You may have seen the signs posted in Larchmont, Mamaroneck and other towns imploring people to “Demand Safe Water.”
This is not the work of an environmental group, but of the Westchester Joint Water Works (WJWW) which is fighting several groups of residents over a proposed land swap in order to build a filtration plant.
New York State ordered the water agency to build a filtration plant in 2003, as did the federal government in 2019, to serve an estimated 100,000 Westchester residents in Harrison, Mamaroneck, Rye and New Rochelle – about 10% of the county’s population. It would filter water from the Rye Lake water source and would be completed by 2027.
The $138 million plant is needed, in part, to control levels of byproducts from disinfection (such as chlorine) such as ” Haloacetic Acids (HAA5s) that have been found at elevated levels in WJWW’s water distribution system,” according to the utility’s “Support the Swap” campaign website. These compounds can potentially increase risks of cancer, liver disease and kidney disease, according to the project’s final environmental impact statement.
But in order to build the plant, WJWW now wants to swap 13 acres of land it owns in Harrison along the Westchester County Airport’s southern boundary, where it first considered building the plant during the 2000s, with a nearby wooded parcel of the same size on Purchase Street in Harrison, owned by the County and adjoining the airport.
The water agency is racing against time for approval to build the 37-foot high industrial complex as a reported $100 million in government fines accrue, at a rate of $13,750 per day. The land swap would have to be approved by the Westchester Board of Legislators.
There is much opposition to the plan. The land is next to a nearly 300-year old Quaker Congregation on Purchase Street, whose members say it would encroach on their historic 4-acre property, and have filed suit in State Supreme Court demanding more study. The suit alleges that the WJWW has not met the requirements necessary to justify building on County-owned property within the Kensico Reservoir watershed.

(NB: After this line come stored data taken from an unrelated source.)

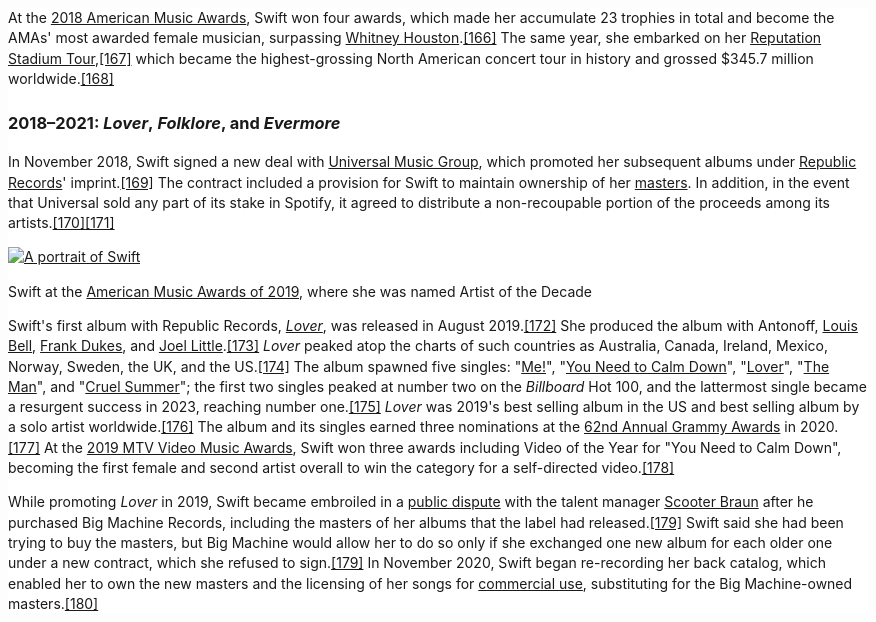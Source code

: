 At the [2018 American Music Awards](https://en.wikipedia.org/wiki/2018_American_Music_Awards "2018 American Music Awards"), Swift won four awards, which made her accumulate 23 trophies in total and become the AMAs' most awarded female musician, surpassing [Whitney Houston](https://en.wikipedia.org/wiki/Whitney_Houston "Whitney Houston").[[166]](https://en.wikipedia.org/wiki/Taylor_Swift#cite_note-AMA_Record-168) The same year, she embarked on her [Reputation Stadium Tour](https://en.wikipedia.org/wiki/Reputation_Stadium_Tour "Reputation Stadium Tour"),[[167]](https://en.wikipedia.org/wiki/Taylor_Swift#cite_note-169) which became the highest-grossing North American concert tour in history and grossed $345.7 million worldwide.[[168]](https://en.wikipedia.org/wiki/Taylor_Swift#cite_note-170)

### 2018–2021: _Lover_, _Folklore_, and _Evermore_

In November 2018, Swift signed a new deal with [Universal Music Group](https://en.wikipedia.org/wiki/Universal_Music_Group "Universal Music Group"), which promoted her subsequent albums under [Republic Records](https://en.wikipedia.org/wiki/Republic_Records "Republic Records")' imprint.[[169]](https://en.wikipedia.org/wiki/Taylor_Swift#cite_note-171) The contract included a provision for Swift to maintain ownership of her [masters](https://en.wikipedia.org/wiki/Mastering_\(audio\) "Mastering (audio)"). In addition, in the event that Universal sold any part of its stake in Spotify, it agreed to distribute a non-recoupable portion of the proceeds among its artists.[[170]](https://en.wikipedia.org/wiki/Taylor_Swift#cite_note-172)[[171]](https://en.wikipedia.org/wiki/Taylor_Swift#cite_note-173)

[![A portrait of Swift](https://upload.wikimedia.org/wikipedia/commons/thumb/d/d9/191125_Taylor_Swift_at_the_2019_American_Music_Awards.png/250px-191125_Taylor_Swift_at_the_2019_American_Music_Awards.png)](https://en.wikipedia.org/wiki/File:191125_Taylor_Swift_at_the_2019_American_Music_Awards.png)

Swift at the [American Music Awards of 2019](https://en.wikipedia.org/wiki/American_Music_Awards_of_2019 "American Music Awards of 2019"), where she was named Artist of the Decade

Swift's first album with Republic Records, _[Lover](https://en.wikipedia.org/wiki/Lover_\(album\) "Lover (album)")_, was released in August 2019.[[172]](https://en.wikipedia.org/wiki/Taylor_Swift#cite_note-174) She produced the album with Antonoff, [Louis Bell](https://en.wikipedia.org/wiki/Louis_Bell "Louis Bell"), [Frank Dukes](https://en.wikipedia.org/wiki/Frank_Dukes "Frank Dukes"), and [Joel Little](https://en.wikipedia.org/wiki/Joel_Little "Joel Little").[[173]](https://en.wikipedia.org/wiki/Taylor_Swift#cite_note-Catucci-175) _Lover_ peaked atop the charts of such countries as Australia, Canada, Ireland, Mexico, Norway, Sweden, the UK, and the US.[[174]](https://en.wikipedia.org/wiki/Taylor_Swift#cite_note-176) The album spawned five singles: "[Me!](https://en.wikipedia.org/wiki/Me! "Me!")", "[You Need to Calm Down](https://en.wikipedia.org/wiki/You_Need_to_Calm_Down "You Need to Calm Down")", "[Lover](https://en.wikipedia.org/wiki/Lover_\(Taylor_Swift_song\) "Lover (Taylor Swift song)")", "[The Man](https://en.wikipedia.org/wiki/The_Man_\(Taylor_Swift_song\) "The Man (Taylor Swift song)")", and "[Cruel Summer](https://en.wikipedia.org/wiki/Cruel_Summer_\(Taylor_Swift_song\) "Cruel Summer (Taylor Swift song)")"; the first two singles peaked at number two on the _Billboard_ Hot 100, and the lattermost single became a resurgent success in 2023, reaching number one.[[175]](https://en.wikipedia.org/wiki/Taylor_Swift#cite_note-177) _Lover_ was 2019's best selling album in the US and best selling album by a solo artist worldwide.[[176]](https://en.wikipedia.org/wiki/Taylor_Swift#cite_note-178) The album and its singles earned three nominations at the [62nd Annual Grammy Awards](https://en.wikipedia.org/wiki/62nd_Annual_Grammy_Awards "62nd Annual Grammy Awards") in 2020.[[177]](https://en.wikipedia.org/wiki/Taylor_Swift#cite_note-179) At the [2019 MTV Video Music Awards](https://en.wikipedia.org/wiki/2019_MTV_Video_Music_Awards "2019 MTV Video Music Awards"), Swift won three awards including Video of the Year for "You Need to Calm Down", becoming the first female and second artist overall to win the category for a self-directed video.[[178]](https://en.wikipedia.org/wiki/Taylor_Swift#cite_note-180)

While promoting _Lover_ in 2019, Swift became embroiled in a [public dispute](https://en.wikipedia.org/wiki/Taylor_Swift_masters_dispute "Taylor Swift masters dispute") with the talent manager [Scooter Braun](https://en.wikipedia.org/wiki/Scooter_Braun "Scooter Braun") after he purchased Big Machine Records, including the masters of her albums that the label had released.[[179]](https://en.wikipedia.org/wiki/Taylor_Swift#cite_note-Grady-2019-181) Swift said she had been trying to buy the masters, but Big Machine would allow her to do so only if she exchanged one new album for each older one under a new contract, which she refused to sign.[[179]](https://en.wikipedia.org/wiki/Taylor_Swift#cite_note-Grady-2019-181) In November 2020, Swift began re-recording her back catalog, which enabled her to own the new masters and the licensing of her songs for [commercial use](https://en.wikipedia.org/wiki/Synchronization_rights "Synchronization rights"), substituting for the Big Machine-owned masters.[[180]](https://en.wikipedia.org/wiki/Taylor_Swift#cite_note-182)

In a letter to County Executive George Latimer, Purchase resident David De Lott writes, “There is a disturbing lack of transparency and logic as to why WJWW would be looking to swap its own land with the county in order to build in a less-desirable location with respect to environmental impact, environmental risks (9 million NYC residents who rely on the safety and purity of the Kensico Watershed for its water,) noise, traffic and historical preservation”
WJWW Manager Paul Kutzky says a New York City DEP “confirm(s) that the construction of the Filtration Plant at the County Parcel will not harm the Kensico Reservoir, and will have no stormwater impact on downstream properties.”
The Purchase Environmental Protection Association (PEPA) has circulated a petition and written to the County urging the Legislative body to vote no. And many residents say the wooded area is their only buffer from the noise at the airport.
But a spokeswoman for WJWW says direct traffic access to Purchase Street is more favorable. The site WJWW owns, on the other hand, which was vetted and deforested for this project years ago, has access to Purchase Street only through a residential side street. The site is also closer to the reservoir.
“This is a project that will make sure clean drinking water for 100,000 Westchester residents for generations,” says Mamaroneck Mayor Tom Murphy, who is Chairman of the Board of Trustees of WJWW. “It will also save Harrison, Town of Mamaroneck and the Village of Mamaroneck from crippling fines.”
Furthermore, Murphy says, “There will be no disturbing of the Quakers or other historic properties, those are red herrings.”
Jane Olsen, who serves as Trustee for the Purchase Friends (Quaker) Meeting, writes, “What is at stake here is further transformation of a lovely, wooded residential area into something that more closely resembles the environs of LaGuardia or JFK airports. The forest next to our meeting house is one of the last natural buffers between the residential areas and the activity of the airport.”
Says Mayor Murphy, building the plant and getting the swap approved is a priority. “Weigh that against the wants of … some extremely well-heeled neighbors and doing the right thing should be an easy decision.”